Still, I can not stand for the spamming situation. The first two things I do is install the reCAPTCHA MediaWiki Extension, so people need to pass CAPTCHA when they try to register an account. Also, I enabled $wgEmailConfirmToEdit which means only allow the account with email confirmed editing the pages. These two approach would be good enough to stop the new spammers. However, the real problem is the spam articles already in the database.

In order to clean up the database, I check several extensions like Nuke. However, I found they are not convenient for clean up thousands of spam articles. I decided to use APIs.
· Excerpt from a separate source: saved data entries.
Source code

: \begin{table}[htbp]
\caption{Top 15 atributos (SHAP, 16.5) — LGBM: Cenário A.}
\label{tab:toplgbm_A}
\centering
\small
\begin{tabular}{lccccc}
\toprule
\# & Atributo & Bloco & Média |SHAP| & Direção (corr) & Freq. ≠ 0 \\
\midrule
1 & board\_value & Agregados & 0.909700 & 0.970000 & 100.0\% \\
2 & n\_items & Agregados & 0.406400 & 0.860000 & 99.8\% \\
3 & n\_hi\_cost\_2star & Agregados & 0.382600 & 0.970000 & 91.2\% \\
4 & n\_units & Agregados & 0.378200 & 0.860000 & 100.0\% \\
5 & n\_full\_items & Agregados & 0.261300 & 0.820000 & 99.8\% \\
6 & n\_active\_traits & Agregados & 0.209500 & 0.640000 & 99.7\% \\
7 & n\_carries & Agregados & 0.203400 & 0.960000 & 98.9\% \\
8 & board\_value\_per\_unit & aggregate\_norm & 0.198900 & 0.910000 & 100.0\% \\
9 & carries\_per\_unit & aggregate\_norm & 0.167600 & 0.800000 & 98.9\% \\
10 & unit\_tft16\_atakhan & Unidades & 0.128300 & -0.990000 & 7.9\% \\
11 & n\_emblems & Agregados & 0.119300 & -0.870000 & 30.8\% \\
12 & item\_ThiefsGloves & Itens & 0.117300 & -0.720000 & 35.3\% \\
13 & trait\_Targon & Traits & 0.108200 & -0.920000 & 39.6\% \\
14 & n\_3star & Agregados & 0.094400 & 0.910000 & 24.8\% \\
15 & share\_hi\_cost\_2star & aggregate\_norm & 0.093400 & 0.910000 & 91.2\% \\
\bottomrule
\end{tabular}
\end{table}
The good thing is there are two scripts in the mediawiki/maintenance folder, cleanupSpam.php and removeUnusedAccounts.php.The cleanupSpam seems fit my requirements, it takes url as argument, and find out all the article which contains the url and remove it.

However, I don’t want to check the articles one by one for looking the urls. Since most of the spammers on the wiki.debian.org.tw are from China, most of them use the email address at 163.com. The most easy way for me, is just clean up all the accounts from 163.com and all of the articles posted by these accounts. And of course I can not just delete these articles. Because the spammer can modify any articles they want. In this case, I might remove some important articles by modified by spammers.

So, I need to have a script, the purpose of the script is find out the accounts with special email or nickname. And find out all of the articles modified by the account. For the article, if

  • If the account is not the latest editor, then we ignore the article. Because someone might already fix the content manually.
  • If the account is the latest editor and the article is created by the account, and it has signal version. Then we simply delete it.
  • If the account is the latest editor and there are earlier version, we found the last version which edited by a valid account. And we restore the article to that version. So we could have the right content for the article, before the spammer put the links into it.

I created another script based on the maintenance samples, thanks for these developers. With the script, I deleted hundreds of accounts and more then 2 thousands articles in a few hours. If you are interested about the script, you can download it from here. Put it in your mediawiki/maintenance folder. The usage is very simple

USAGE: php removeSpamAccountsAndPost.php [--delete] email

It takes only one parameter, you can find the articles by nickname or email. My database is mysql, so you can use ‘%’ as pattern matching for LIKE statement.

php removeSpamAccountsAndPost.php chihchun
php removeSpamAccountsAndPost.php chihchun%

The script only give you a list for preview by default, if you are sure that these accounts and articles should be deleted. Please add `–delete’ for let the script REAL DELETING THE ACCOUNT AND ARTICLES for you.

php removeSpamAccountsAndPost.php --delete chihchun